▶ [What you will do]:
Lines to return, exactly: from the line with "# Etiquetas restringidas en Report Builder" to the line with "directiva de descarga" in the entries below, both included.

━━━━━━━━━━━━━━━━━━━━

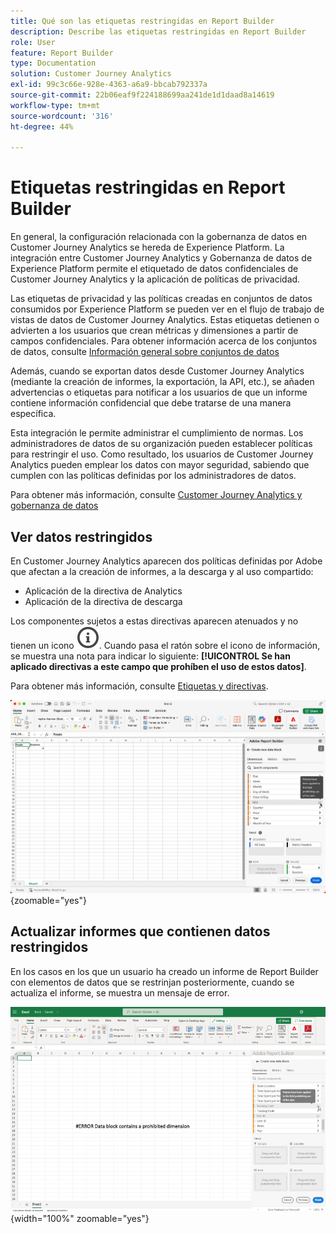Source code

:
 ```yaml
---
title: Qué son las etiquetas restringidas en Report Builder
description: Describe las etiquetas restringidas en Report Builder
role: User
feature: Report Builder
type: Documentation
solution: Customer Journey Analytics
exl-id: 99c3c66e-928e-4363-a6a9-bbcab792337a
source-git-commit: 22b06eaf9f224188699aa241de1d1daad8a14619
workflow-type: tm+mt
source-wordcount: '316'
ht-degree: 44%

---
```


# Etiquetas restringidas en Report Builder

En general, la configuración relacionada con la gobernanza de datos en Customer Journey Analytics se hereda de Experience Platform. La integración entre Customer Journey Analytics y Gobernanza de datos de Experience Platform permite el etiquetado de datos confidenciales de Customer Journey Analytics y la aplicación de políticas de privacidad.

Las etiquetas de privacidad y las políticas creadas en conjuntos de datos consumidos por Experience Platform se pueden ver en el flujo de trabajo de vistas de datos de Customer Journey Analytics. Estas etiquetas detienen o advierten a los usuarios que crean métricas y dimensiones a partir de campos confidenciales. Para obtener información acerca de los conjuntos de datos, consulte [Información general sobre conjuntos de datos](https://experienceleague.adobe.com/en/docs/experience-platform/catalog/datasets/overview)

Además, cuando se exportan datos desde Customer Journey Analytics (mediante la creación de informes, la exportación, la API, etc.), se añaden advertencias o etiquetas para notificar a los usuarios de que un informe contiene información confidencial que debe tratarse de una manera específica.

Esta integración le permite administrar el cumplimiento de normas. Los administradores de datos de su organización pueden establecer políticas para restringir el uso. Como resultado, los usuarios de Customer Journey Analytics pueden emplear los datos con mayor seguridad, sabiendo que cumplen con las políticas definidas por los administradores de datos.

Para obtener más información, consulte [Customer Journey Analytics y gobernanza de datos](https://experienceleague.adobe.com/en/docs/analytics-platform/using/cja-privacy/privacy-overview)

## Ver datos restringidos

En Customer Journey Analytics aparecen dos políticas definidas por Adobe que afectan a la creación de informes, a la descarga y al uso compartido:

* Aplicación de la directiva de Analytics
* Aplicación de la directiva de descarga

Los componentes sujetos a estas directivas aparecen atenuados y no tienen un icono ![InfoOutline](/help/assets/icons/InfoOutline.svg). Cuando pasa el ratón sobre el icono de información, se muestra una nota para indicar lo siguiente: **[!UICONTROL Se han aplicado directivas a este campo que prohíben el uso de estos datos]**.

Para obtener más información, consulte [Etiquetas y directivas](https://experienceleague.adobe.com/en/docs/analytics-platform/using/cja-dataviews/data-governance).


![La nota de directiva que indica el uso prohibido de los datos.](assets/restricted-label.png){zoomable="yes"}


## Actualizar informes que contienen datos restringidos

En los casos en los que un usuario ha creado un informe de Report Builder con elementos de datos que se restrinjan posteriormente, cuando se actualiza el informe, se muestra un mensaje de error.

![El mensaje de error que se muestra después de restringir los elementos de datos.](assets/error-restricted-data.png){width="100%" zoomable="yes"}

━━━━━━━━━━━━━━━━━━━━

▶ [Answer to the problem]:
# Etiquetas restringidas en Report Builder

En general, la configuración relacionada con la gobernanza de datos en Customer Journey Analytics se hereda de Experience Platform. La integración entre Customer Journey Analytics y Gobernanza de datos de Experience Platform permite el etiquetado de datos confidenciales de Customer Journey Analytics y la aplicación de políticas de privacidad.

Las etiquetas de privacidad y las políticas creadas en conjuntos de datos consumidos por Experience Platform se pueden ver en el flujo de trabajo de vistas de datos de Customer Journey Analytics. Estas etiquetas detienen o advierten a los usuarios que crean métricas y dimensiones a partir de campos confidenciales. Para obtener información acerca de los conjuntos de datos, consulte [Información general sobre conjuntos de datos](https://experienceleague.adobe.com/en/docs/experience-platform/catalog/datasets/overview)

Además, cuando se exportan datos desde Customer Journey Analytics (mediante la creación de informes, la exportación, la API, etc.), se añaden advertencias o etiquetas para notificar a los usuarios de que un informe contiene información confidencial que debe tratarse de una manera específica.

Esta integración le permite administrar el cumplimiento de normas. Los administradores de datos de su organización pueden establecer políticas para restringir el uso. Como resultado, los usuarios de Customer Journey Analytics pueden emplear los datos con mayor seguridad, sabiendo que cumplen con las políticas definidas por los administradores de datos.

Para obtener más información, consulte [Customer Journey Analytics y gobernanza de datos](https://experienceleague.adobe.com/en/docs/analytics-platform/using/cja-privacy/privacy-overview)

## Ver datos restringidos

En Customer Journey Analytics aparecen dos políticas definidas por Adobe que afectan a la creación de informes, a la descarga y al uso compartido:

* Aplicación de la directiva de Analytics
* Aplicación de la directiva de descarga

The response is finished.